If I perform the operations one at a time within a function, appending  as I go, I do not seem to run out of memory. This makes sense to me, as some of the set combinations are more complicated (have less shared elements) than others, causing my session to have to store too many permutations at once when I try and do it in chunks, thus throwing 'wsfull. It's rather embarrassing that I didn't try this before posting, anyway thanks for looking and helping! 

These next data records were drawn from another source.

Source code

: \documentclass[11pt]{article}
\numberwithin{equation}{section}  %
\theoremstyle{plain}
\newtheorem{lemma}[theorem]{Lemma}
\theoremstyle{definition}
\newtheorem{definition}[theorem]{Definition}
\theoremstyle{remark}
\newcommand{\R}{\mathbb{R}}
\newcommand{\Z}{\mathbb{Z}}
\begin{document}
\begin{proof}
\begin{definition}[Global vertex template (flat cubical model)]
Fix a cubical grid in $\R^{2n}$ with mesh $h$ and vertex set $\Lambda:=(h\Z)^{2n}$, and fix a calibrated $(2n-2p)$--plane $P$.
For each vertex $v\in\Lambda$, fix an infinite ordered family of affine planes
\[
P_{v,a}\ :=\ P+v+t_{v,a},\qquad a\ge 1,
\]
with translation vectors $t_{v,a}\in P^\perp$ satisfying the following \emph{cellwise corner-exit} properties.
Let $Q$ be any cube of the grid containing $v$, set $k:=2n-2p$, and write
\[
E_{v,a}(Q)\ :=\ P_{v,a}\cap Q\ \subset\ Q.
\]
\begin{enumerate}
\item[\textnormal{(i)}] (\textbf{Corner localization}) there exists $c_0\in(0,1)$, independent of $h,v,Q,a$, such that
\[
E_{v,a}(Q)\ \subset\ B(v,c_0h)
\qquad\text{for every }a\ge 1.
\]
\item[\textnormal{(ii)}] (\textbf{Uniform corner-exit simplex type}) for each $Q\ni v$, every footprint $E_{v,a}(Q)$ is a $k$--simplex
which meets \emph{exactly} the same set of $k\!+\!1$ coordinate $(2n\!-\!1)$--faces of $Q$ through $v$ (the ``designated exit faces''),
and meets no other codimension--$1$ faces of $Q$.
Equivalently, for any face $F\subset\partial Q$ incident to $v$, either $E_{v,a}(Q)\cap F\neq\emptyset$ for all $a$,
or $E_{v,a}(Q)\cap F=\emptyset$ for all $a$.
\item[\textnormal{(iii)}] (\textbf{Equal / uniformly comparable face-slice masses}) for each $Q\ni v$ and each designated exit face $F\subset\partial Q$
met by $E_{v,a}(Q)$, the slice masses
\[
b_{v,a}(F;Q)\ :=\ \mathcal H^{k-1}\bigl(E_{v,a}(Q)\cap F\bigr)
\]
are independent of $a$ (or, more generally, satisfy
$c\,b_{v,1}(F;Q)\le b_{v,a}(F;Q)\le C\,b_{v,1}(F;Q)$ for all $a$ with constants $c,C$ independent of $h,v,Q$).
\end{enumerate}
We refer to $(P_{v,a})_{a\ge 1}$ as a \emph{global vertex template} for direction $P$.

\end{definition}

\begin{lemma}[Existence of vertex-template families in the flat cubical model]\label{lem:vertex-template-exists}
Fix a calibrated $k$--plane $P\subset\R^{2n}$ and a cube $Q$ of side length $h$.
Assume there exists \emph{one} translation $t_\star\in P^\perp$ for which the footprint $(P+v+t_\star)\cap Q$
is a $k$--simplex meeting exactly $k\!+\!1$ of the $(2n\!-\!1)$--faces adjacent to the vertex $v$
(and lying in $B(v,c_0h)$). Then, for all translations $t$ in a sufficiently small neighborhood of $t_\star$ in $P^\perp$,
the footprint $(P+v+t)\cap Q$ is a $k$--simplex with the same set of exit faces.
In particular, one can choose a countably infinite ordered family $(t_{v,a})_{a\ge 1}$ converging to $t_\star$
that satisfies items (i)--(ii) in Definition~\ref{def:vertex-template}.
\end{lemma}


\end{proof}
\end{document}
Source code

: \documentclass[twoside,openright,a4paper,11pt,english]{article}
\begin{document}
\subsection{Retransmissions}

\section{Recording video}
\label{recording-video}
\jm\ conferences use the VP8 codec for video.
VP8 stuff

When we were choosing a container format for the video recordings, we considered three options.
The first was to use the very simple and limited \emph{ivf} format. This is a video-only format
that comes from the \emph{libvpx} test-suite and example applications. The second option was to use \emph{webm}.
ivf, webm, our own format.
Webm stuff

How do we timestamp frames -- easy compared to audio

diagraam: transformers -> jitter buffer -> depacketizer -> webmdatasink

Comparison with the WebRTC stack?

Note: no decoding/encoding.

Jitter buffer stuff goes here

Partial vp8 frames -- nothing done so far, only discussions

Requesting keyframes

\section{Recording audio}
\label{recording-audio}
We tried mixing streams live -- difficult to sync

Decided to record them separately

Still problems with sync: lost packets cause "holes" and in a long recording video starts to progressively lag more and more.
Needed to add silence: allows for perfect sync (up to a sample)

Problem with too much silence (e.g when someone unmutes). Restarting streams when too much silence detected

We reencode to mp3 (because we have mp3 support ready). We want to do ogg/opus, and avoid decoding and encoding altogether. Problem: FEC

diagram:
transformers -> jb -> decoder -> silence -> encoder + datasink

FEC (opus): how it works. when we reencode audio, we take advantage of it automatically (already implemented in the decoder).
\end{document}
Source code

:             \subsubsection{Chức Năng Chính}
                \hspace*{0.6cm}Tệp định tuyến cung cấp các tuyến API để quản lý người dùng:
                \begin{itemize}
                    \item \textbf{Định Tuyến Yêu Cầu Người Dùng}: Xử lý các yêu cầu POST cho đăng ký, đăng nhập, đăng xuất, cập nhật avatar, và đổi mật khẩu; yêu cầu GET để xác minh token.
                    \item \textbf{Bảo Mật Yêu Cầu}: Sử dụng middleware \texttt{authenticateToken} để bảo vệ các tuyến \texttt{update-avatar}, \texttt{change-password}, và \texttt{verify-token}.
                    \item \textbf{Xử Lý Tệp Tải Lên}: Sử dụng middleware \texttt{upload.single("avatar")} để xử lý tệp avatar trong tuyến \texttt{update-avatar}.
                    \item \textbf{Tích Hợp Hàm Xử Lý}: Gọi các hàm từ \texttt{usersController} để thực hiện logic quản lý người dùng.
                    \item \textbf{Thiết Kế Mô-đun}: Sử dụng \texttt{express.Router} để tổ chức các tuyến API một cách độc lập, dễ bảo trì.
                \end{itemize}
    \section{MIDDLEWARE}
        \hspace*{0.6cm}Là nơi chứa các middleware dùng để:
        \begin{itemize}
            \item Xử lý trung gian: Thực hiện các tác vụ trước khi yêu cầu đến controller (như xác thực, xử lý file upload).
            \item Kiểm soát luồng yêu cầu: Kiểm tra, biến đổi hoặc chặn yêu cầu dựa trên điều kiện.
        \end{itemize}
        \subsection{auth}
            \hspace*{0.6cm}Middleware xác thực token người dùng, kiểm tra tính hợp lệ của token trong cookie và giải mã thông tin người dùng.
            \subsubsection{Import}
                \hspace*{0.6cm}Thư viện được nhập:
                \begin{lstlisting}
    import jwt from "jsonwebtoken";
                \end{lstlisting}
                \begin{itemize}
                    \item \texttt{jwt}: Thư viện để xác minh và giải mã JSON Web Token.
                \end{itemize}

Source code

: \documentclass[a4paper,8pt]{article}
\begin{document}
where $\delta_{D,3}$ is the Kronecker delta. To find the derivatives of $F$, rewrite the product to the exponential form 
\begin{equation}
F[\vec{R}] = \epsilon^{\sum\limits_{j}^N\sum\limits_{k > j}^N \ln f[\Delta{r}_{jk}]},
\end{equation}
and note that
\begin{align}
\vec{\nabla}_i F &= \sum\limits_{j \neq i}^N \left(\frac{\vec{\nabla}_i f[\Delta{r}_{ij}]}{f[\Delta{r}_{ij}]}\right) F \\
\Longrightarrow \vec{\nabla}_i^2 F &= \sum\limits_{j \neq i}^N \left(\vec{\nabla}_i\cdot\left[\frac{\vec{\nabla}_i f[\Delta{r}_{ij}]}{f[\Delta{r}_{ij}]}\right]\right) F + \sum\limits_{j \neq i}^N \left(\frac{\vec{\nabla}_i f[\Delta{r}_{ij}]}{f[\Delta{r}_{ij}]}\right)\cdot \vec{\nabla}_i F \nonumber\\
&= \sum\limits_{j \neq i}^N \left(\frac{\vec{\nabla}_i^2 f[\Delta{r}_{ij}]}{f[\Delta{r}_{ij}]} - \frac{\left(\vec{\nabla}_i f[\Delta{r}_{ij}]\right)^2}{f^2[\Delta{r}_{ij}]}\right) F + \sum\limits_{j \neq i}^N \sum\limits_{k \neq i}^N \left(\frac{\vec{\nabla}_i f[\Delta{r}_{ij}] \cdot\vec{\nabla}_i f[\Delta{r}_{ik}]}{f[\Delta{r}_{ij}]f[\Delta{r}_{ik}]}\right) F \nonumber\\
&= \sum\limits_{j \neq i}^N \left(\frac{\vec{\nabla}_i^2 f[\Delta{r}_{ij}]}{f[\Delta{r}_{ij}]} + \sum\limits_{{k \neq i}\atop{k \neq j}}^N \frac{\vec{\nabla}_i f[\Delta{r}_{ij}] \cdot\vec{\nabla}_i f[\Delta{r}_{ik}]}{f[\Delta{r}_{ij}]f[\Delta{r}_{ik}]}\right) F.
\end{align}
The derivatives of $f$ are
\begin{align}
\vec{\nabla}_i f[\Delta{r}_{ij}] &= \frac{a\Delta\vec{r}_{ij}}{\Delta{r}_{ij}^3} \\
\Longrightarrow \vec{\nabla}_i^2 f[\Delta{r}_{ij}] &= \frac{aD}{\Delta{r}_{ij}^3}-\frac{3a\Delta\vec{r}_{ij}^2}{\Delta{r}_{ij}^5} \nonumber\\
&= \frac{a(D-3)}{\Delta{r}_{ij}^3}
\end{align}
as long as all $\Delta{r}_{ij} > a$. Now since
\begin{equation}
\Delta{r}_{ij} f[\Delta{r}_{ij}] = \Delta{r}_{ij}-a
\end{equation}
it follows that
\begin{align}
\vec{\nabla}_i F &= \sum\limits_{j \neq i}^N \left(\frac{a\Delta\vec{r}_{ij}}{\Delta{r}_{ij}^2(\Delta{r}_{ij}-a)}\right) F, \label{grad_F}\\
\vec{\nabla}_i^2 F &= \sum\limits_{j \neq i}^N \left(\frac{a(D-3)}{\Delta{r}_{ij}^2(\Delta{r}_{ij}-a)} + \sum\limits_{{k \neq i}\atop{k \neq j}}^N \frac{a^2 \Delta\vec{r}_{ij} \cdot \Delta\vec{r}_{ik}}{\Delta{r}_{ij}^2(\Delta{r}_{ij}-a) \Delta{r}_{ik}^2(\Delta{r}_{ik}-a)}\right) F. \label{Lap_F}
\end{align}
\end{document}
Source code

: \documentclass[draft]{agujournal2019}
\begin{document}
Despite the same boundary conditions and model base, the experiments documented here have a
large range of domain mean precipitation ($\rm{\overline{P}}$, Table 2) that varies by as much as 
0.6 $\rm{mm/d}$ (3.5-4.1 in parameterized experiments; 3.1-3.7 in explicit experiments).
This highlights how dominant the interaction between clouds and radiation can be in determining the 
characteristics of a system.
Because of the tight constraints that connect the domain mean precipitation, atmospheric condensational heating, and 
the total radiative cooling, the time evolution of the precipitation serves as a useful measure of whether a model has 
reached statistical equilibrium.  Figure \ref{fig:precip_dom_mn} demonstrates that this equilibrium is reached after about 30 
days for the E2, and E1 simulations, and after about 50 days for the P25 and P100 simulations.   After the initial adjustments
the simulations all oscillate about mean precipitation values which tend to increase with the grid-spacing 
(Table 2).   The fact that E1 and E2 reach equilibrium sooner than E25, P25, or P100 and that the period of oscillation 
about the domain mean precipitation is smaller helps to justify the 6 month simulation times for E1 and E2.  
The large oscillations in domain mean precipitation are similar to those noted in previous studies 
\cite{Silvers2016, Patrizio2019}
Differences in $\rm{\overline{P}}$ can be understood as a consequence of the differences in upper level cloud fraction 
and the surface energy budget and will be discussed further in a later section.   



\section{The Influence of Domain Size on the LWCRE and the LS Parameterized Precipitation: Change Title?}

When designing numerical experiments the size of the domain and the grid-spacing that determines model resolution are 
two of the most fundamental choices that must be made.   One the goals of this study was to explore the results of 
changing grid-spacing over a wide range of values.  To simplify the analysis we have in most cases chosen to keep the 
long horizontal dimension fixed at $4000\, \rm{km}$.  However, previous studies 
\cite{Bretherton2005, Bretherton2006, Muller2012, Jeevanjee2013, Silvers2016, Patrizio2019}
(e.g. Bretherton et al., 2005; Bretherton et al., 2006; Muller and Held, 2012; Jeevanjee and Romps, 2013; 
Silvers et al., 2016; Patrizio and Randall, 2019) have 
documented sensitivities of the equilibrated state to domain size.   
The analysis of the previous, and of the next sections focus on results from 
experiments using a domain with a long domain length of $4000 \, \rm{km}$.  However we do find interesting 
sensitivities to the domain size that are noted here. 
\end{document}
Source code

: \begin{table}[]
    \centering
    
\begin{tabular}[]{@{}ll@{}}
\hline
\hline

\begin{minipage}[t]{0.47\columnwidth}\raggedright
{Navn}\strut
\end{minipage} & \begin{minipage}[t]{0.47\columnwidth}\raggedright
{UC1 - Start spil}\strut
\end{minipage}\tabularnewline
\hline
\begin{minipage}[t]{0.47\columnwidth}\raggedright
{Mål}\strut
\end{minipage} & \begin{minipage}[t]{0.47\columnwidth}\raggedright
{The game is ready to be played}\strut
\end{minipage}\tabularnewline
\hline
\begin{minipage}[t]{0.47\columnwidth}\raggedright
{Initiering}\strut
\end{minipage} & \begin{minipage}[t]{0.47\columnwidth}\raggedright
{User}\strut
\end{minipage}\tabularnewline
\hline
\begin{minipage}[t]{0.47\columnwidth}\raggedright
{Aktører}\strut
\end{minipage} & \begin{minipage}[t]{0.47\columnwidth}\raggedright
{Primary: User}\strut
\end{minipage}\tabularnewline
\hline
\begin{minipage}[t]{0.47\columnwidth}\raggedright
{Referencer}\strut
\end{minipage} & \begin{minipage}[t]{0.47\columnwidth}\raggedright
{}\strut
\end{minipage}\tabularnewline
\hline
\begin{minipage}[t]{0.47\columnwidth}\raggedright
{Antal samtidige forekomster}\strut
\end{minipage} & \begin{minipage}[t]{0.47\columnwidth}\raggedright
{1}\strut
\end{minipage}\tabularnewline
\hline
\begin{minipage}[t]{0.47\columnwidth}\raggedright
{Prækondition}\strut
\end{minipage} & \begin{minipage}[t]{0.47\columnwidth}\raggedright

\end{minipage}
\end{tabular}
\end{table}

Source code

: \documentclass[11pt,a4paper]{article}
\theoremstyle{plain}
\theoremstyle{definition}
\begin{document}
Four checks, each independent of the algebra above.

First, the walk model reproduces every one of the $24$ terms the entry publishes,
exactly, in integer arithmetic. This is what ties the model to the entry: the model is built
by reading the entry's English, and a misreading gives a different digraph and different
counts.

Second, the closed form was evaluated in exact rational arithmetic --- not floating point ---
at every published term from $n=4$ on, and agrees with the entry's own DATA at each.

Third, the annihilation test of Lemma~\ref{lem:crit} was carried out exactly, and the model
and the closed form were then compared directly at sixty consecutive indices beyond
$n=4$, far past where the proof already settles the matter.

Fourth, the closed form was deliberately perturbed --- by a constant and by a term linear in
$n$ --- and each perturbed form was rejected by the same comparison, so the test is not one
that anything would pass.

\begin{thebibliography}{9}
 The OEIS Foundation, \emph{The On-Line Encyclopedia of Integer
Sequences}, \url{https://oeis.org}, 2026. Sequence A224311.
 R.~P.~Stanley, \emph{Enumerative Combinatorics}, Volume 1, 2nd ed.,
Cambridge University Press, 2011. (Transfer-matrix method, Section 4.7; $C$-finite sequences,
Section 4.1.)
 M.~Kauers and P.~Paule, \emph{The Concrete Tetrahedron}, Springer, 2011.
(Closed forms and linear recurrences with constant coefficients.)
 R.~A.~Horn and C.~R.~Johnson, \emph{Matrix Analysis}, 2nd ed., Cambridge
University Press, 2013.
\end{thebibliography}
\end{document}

For posterity, I'm roughly using something like this:
hs_tmp: ();
ihd_tmp: ();
pv_tmp: ();
g:{
hs_tmp,::  HS[pPrime; x];
ihd_tmp,:: IHD[pPrime; x];
pv_tmp,::  PV[pPrime; x];
 };
then constructing a table afterwards.


g

trentkg
New Contributor
A few thoughts: 
For a table t, you can use -22!t to see the size in bytes. 

You have not said at what point you get the wsfull error, other than its after the first chunk. Is it when you try to save the first chunk to disk? Or is it when you've loaded the next chunk into memory?  Or is it when you're performing calculations on the next chunk?  

Here's a detailed explanation of garbage collection: https://www.aquaq.co.uk/q/garbage-collection-kdb/

A quick and dirty fix would be to save where you are in the iteration to disk after each iteratoin (like an one like text file with just an integer, called state.txt). Then just delete everything in the namespace after each iteration

delete from `.

 and call .Q.gc[]. Then reload you're functions and state.txt . 

Finally, the input of the program is too big to fit into memory, that I get. But what about the output (presumably, what you're saving to disk). Is that too big to big to fit in memory? If so, you could use partitioning, or just save each output as its own file. I would use partitioning only if you can choose a partitioning variable that is a non overlapping set (such as the date).